- _TASK DETAILS_
Produce a copy of every line in the records that holds the string "border".

- _RECORDS TO PROCESS_
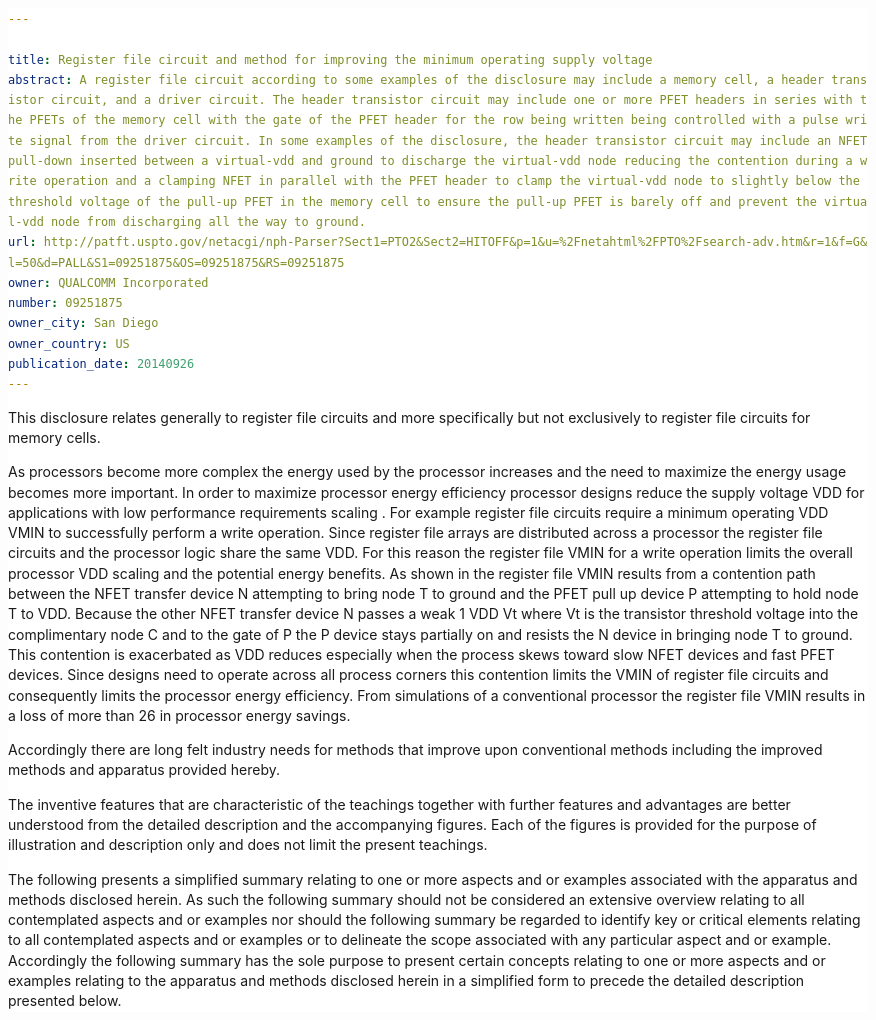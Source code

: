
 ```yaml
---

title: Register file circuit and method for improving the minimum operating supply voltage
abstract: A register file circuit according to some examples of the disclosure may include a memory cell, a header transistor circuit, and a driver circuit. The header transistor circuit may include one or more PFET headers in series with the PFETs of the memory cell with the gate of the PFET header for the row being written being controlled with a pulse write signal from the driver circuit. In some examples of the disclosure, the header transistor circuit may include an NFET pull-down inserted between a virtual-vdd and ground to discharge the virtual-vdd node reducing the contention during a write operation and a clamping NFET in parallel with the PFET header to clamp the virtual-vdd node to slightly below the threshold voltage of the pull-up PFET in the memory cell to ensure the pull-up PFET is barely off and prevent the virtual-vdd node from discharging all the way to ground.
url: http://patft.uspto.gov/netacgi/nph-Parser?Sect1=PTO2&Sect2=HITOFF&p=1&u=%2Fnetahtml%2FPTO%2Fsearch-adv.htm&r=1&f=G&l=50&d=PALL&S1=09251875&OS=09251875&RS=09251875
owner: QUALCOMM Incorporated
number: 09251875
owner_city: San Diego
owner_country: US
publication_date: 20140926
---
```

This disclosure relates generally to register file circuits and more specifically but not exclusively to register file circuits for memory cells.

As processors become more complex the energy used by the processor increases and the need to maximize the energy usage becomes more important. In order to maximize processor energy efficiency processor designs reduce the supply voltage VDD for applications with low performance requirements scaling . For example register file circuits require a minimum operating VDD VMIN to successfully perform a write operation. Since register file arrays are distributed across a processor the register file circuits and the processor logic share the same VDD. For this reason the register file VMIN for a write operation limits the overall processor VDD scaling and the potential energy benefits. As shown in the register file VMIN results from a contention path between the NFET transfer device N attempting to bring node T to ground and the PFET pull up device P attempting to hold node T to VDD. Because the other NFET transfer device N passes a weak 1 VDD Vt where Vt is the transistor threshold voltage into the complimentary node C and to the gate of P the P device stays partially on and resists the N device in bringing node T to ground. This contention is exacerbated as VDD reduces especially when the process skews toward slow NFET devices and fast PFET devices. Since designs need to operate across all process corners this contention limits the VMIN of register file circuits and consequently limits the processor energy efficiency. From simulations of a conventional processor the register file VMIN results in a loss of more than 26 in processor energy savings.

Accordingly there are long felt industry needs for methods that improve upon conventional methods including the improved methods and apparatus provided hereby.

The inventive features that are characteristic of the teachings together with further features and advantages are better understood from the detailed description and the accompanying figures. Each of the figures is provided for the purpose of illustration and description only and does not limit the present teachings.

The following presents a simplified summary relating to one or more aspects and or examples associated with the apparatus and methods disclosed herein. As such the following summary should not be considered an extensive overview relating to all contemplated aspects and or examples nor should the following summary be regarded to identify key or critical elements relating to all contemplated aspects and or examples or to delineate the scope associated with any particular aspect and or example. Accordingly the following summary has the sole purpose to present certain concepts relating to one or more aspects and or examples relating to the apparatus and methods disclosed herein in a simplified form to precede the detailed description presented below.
---
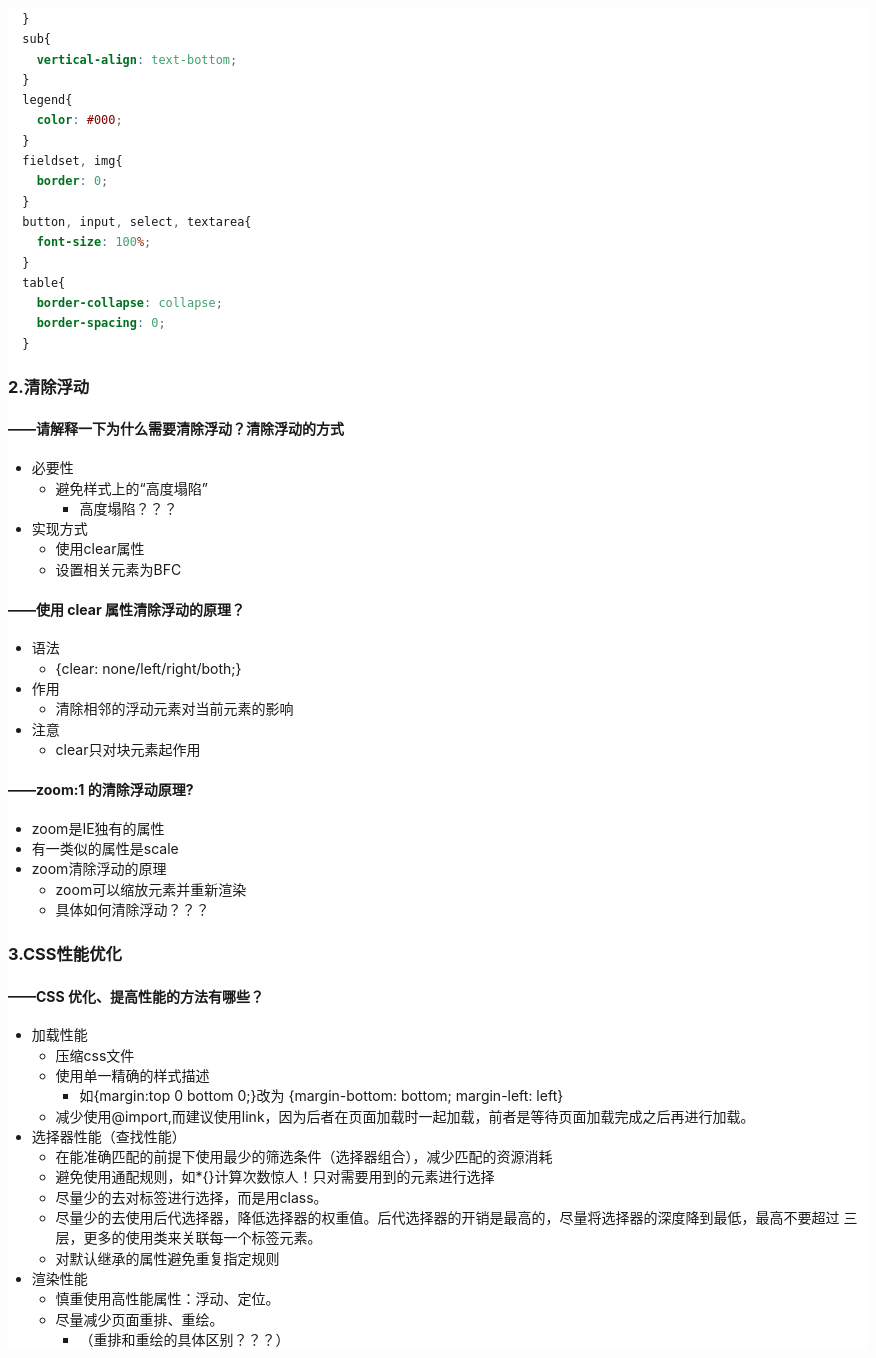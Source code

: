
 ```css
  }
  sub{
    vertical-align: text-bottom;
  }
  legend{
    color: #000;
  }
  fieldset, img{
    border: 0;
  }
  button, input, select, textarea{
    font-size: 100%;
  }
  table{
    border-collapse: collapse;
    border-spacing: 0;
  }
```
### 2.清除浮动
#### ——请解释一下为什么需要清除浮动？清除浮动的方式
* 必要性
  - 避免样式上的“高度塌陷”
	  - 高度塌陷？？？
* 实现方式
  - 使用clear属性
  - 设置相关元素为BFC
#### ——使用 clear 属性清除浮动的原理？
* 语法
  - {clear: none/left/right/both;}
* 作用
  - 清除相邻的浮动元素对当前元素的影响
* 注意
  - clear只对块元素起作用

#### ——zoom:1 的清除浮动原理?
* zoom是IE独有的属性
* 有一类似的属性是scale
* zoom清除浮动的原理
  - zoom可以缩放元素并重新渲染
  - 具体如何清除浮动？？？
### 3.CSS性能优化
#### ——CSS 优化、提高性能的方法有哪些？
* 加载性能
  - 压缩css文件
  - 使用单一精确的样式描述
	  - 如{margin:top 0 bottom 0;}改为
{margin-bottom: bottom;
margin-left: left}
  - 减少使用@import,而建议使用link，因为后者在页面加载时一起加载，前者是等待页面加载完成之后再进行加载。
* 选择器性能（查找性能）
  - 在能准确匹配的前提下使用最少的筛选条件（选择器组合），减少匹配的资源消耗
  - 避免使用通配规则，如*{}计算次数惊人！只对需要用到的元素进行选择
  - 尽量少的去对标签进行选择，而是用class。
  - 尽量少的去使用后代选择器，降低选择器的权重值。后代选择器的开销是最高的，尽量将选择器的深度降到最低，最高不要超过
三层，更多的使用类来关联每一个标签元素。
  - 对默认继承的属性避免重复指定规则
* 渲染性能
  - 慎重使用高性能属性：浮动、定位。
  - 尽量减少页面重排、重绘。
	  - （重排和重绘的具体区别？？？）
...
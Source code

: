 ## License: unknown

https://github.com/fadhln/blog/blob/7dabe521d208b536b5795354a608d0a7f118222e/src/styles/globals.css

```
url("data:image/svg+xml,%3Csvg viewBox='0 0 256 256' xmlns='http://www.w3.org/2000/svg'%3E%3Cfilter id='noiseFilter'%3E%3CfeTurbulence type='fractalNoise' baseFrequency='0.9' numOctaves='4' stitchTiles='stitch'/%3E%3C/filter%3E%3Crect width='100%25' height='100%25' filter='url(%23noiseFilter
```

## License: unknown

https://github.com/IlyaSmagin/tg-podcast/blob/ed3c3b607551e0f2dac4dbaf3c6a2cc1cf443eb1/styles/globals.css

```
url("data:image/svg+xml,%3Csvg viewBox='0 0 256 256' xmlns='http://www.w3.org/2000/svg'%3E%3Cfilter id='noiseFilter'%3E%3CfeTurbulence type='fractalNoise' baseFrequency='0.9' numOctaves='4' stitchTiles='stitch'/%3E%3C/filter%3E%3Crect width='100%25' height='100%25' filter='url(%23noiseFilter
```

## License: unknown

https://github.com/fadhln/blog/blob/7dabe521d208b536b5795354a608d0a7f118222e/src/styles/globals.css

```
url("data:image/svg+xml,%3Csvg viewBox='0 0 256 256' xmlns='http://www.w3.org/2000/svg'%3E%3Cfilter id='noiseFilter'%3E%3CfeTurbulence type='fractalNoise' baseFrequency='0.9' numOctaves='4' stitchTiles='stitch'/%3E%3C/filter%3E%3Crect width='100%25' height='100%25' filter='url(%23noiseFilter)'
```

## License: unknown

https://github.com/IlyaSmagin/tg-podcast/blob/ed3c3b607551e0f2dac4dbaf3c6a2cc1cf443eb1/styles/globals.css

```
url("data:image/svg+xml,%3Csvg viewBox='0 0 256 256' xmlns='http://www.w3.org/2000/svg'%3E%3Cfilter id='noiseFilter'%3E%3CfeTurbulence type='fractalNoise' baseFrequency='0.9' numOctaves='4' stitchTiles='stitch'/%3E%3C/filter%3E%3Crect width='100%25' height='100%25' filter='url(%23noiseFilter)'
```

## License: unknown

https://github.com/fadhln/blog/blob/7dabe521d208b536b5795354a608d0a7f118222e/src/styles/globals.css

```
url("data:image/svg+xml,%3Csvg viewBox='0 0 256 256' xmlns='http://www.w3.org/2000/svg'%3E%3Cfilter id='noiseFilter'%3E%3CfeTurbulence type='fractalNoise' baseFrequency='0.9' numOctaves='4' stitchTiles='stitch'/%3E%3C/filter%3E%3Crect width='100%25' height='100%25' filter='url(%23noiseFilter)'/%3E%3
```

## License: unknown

- _SOLUTION BELOW_
    border: 0;
    border-collapse: collapse;
    border-spacing: 0;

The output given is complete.